**Records excerpted from a collection**
⟨
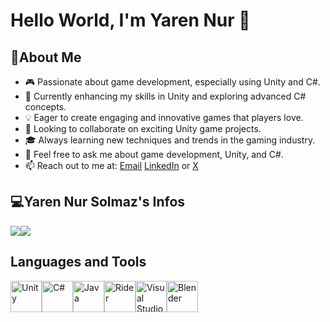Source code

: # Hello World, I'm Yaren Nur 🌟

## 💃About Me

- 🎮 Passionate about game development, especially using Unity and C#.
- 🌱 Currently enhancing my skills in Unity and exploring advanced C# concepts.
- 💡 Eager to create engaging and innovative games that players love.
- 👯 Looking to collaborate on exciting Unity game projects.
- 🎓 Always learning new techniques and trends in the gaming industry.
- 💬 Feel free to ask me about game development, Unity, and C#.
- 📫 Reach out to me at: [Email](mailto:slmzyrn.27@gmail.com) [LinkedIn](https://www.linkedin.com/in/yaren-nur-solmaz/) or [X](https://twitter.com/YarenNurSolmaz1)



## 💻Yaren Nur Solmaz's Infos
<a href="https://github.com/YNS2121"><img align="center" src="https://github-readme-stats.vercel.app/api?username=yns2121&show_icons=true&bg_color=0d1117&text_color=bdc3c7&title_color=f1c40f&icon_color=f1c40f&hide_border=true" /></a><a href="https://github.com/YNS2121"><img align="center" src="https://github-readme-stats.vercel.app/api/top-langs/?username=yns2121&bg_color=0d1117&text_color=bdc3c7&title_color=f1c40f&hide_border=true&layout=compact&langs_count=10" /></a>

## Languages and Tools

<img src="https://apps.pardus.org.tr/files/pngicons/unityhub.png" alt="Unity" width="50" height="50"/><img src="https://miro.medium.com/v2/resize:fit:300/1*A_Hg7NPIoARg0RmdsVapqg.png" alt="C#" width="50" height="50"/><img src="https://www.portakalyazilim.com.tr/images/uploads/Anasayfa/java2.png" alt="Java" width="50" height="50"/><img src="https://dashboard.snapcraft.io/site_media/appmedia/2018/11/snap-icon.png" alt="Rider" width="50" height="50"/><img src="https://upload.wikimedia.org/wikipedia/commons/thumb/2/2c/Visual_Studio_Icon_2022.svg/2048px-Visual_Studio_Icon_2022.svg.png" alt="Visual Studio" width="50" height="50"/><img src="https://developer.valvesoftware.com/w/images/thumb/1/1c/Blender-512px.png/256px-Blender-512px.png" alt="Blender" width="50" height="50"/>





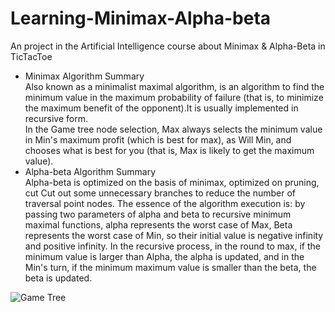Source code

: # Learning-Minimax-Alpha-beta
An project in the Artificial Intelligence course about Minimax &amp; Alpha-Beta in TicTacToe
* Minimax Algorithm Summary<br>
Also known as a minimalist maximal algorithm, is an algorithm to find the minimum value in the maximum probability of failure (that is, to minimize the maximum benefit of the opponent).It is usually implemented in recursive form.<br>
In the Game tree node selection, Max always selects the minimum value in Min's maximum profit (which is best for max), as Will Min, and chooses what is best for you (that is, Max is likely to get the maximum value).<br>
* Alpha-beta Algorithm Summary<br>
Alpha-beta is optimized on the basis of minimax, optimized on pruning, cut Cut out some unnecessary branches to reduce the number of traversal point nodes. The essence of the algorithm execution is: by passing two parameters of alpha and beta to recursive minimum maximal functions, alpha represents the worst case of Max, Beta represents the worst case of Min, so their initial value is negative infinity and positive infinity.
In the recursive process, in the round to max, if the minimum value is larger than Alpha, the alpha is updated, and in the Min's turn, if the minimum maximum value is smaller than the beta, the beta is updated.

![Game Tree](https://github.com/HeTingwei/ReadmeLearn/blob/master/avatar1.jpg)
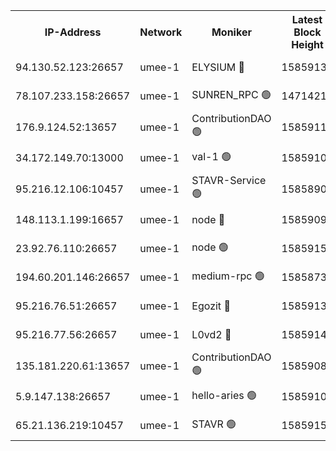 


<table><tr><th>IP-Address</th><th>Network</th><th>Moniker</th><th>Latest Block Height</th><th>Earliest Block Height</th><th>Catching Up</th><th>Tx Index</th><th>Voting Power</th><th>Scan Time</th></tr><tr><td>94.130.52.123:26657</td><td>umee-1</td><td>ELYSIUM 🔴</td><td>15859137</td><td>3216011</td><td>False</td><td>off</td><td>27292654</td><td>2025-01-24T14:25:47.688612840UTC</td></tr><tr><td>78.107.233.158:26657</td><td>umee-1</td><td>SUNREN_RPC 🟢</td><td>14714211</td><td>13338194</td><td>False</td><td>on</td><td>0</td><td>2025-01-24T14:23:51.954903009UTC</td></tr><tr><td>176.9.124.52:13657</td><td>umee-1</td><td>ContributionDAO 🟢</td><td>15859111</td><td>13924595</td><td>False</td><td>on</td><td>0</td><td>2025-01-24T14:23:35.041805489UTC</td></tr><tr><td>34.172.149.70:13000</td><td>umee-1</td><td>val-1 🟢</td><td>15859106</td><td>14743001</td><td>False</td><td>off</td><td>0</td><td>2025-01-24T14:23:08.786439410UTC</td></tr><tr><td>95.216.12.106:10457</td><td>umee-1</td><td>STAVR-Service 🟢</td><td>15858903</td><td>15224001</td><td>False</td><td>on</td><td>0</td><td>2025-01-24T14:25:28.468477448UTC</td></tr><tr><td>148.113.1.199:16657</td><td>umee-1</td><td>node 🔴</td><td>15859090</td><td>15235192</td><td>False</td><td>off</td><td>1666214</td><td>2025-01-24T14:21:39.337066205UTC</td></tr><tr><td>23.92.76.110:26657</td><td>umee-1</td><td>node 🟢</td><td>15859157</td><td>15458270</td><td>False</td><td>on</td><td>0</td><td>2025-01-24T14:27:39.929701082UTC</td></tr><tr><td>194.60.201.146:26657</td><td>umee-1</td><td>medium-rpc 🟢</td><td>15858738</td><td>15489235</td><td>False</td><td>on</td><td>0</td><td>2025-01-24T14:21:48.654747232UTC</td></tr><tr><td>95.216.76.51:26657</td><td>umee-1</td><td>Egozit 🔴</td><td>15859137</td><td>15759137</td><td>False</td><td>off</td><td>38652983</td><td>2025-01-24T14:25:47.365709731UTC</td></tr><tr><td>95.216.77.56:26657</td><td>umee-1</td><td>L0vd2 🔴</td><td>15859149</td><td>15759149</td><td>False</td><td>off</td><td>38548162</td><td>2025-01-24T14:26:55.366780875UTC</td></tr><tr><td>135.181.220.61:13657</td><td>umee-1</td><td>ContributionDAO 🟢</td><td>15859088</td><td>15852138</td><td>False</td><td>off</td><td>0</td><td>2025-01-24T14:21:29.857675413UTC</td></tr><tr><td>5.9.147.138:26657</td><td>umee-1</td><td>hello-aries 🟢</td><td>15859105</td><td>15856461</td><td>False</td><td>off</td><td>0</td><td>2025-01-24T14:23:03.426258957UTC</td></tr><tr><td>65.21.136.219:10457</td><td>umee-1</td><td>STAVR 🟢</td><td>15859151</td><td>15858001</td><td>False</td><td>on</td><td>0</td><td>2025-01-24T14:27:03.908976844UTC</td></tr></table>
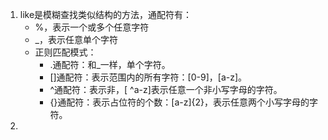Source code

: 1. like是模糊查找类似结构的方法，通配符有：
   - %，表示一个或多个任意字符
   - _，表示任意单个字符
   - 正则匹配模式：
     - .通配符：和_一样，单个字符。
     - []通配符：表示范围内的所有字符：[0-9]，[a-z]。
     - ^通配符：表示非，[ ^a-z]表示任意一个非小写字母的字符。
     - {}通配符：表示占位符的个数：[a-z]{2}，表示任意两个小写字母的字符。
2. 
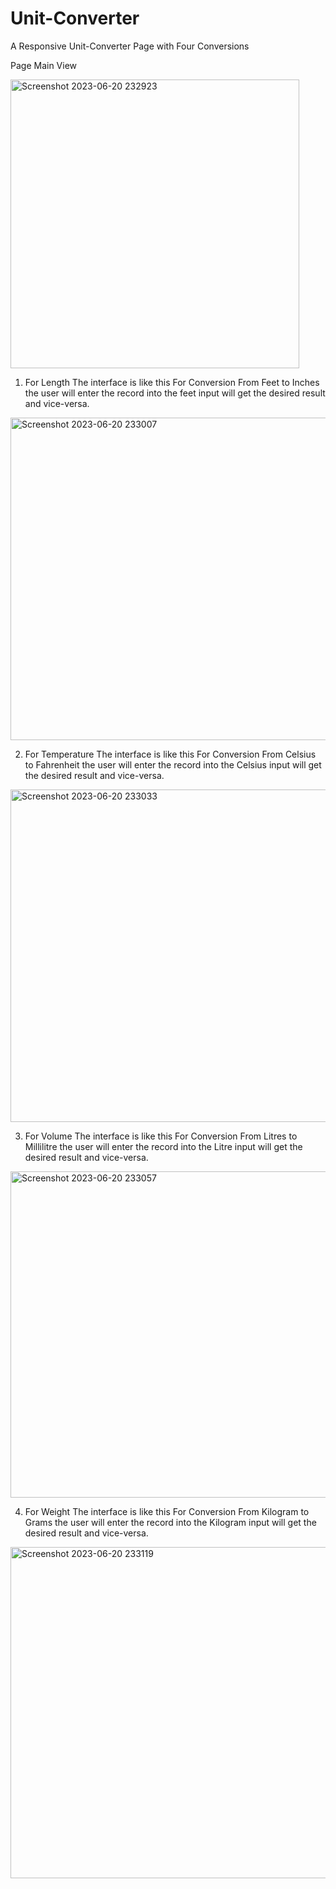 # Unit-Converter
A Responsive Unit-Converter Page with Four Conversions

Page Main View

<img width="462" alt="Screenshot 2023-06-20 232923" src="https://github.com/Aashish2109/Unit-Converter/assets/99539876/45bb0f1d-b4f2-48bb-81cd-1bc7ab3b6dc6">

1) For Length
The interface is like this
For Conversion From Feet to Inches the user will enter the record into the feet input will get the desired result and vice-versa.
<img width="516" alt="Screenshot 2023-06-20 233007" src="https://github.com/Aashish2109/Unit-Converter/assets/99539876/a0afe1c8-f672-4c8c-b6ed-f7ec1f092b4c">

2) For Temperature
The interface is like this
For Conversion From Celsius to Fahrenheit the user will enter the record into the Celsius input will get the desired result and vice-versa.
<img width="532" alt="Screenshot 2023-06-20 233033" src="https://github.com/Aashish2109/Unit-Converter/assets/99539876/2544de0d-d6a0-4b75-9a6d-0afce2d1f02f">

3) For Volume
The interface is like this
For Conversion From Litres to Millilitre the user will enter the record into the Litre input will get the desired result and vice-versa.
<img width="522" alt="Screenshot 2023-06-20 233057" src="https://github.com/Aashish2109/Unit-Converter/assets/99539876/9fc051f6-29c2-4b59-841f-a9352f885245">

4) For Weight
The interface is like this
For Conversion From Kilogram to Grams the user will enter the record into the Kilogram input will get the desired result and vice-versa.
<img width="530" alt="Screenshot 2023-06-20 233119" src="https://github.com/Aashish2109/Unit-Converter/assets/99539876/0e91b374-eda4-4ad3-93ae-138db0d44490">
⟩
**What you are asked to do**
Copy the records above exactly, beginning at the line that contains "- 💡 Eager to" and stopping after the line that contains "## 💻Yaren Nur Solmaz's Infos".

**Answer for the task**
- 💡 Eager to create engaging and innovative games that players love.
- 👯 Looking to collaborate on exciting Unity game projects.
- 🎓 Always learning new techniques and trends in the gaming industry.
- 💬 Feel free to ask me about game development, Unity, and C#.
- 📫 Reach out to me at: [Email](mailto:slmzyrn.27@gmail.com) [LinkedIn](https://www.linkedin.com/in/yaren-nur-solmaz/) or [X](https://twitter.com/YarenNurSolmaz1)



## 💻Yaren Nur Solmaz's Infos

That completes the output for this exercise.